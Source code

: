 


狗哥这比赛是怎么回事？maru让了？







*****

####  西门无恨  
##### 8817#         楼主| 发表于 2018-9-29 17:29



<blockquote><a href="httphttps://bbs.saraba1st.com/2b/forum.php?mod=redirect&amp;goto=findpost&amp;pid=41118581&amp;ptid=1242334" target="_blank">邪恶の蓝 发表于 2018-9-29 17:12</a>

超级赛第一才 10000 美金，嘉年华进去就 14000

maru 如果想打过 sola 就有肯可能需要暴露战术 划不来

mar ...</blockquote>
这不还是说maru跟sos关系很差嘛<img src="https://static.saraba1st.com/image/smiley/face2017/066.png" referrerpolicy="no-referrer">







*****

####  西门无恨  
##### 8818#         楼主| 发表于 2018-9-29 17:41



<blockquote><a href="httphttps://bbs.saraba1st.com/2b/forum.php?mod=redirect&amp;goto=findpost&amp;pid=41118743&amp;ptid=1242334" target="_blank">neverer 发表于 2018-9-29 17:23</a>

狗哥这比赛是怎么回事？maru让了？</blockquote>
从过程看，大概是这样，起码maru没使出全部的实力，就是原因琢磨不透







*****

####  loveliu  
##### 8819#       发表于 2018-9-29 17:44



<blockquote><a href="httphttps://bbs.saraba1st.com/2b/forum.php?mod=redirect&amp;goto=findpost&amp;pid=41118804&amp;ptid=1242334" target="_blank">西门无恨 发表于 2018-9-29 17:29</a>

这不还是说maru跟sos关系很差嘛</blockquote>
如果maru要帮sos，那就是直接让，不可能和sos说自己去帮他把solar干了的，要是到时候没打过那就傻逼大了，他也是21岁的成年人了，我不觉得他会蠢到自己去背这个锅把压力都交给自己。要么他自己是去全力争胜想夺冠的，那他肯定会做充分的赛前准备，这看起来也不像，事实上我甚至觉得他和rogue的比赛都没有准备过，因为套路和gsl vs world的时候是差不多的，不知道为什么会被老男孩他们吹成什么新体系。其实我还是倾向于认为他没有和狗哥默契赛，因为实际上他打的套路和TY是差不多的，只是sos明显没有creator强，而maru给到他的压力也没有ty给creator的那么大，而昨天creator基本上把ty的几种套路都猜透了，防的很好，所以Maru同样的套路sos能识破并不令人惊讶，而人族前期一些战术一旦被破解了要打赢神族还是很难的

# # # #

Return exactly the lines from the one containing "从过程看，大概是这样，起码maru没使出全部的实力，就是原因琢磨不透" to the last line of the data, and nothing more.

**Answer to this task**
从过程看，大概是这样，起码maru没使出全部的实力，就是原因琢磨不透







*****

####  loveliu  
##### 8819#       发表于 2018-9-29 17:44



<blockquote><a href="httphttps://bbs.saraba1st.com/2b/forum.php?mod=redirect&amp;goto=findpost&amp;pid=41118804&amp;ptid=1242334" target="_blank">西门无恨 发表于 2018-9-29 17:29</a>

这不还是说maru跟sos关系很差嘛</blockquote>
如果maru要帮sos，那就是直接让，不可能和sos说自己去帮他把solar干了的，要是到时候没打过那就傻逼大了，他也是21岁的成年人了，我不觉得他会蠢到自己去背这个锅把压力都交给自己。要么他自己是去全力争胜想夺冠的，那他肯定会做充分的赛前准备，这看起来也不像，事实上我甚至觉得他和rogue的比赛都没有准备过，因为套路和gsl vs world的时候是差不多的，不知道为什么会被老男孩他们吹成什么新体系。其实我还是倾向于认为他没有和狗哥默契赛，因为实际上他打的套路和TY是差不多的，只是sos明显没有creator强，而maru给到他的压力也没有ty给creator的那么大，而昨天creator基本上把ty的几种套路都猜透了，防的很好，所以Maru同样的套路sos能识破并不令人惊讶，而人族前期一些战术一旦被破解了要打赢神族还是很难的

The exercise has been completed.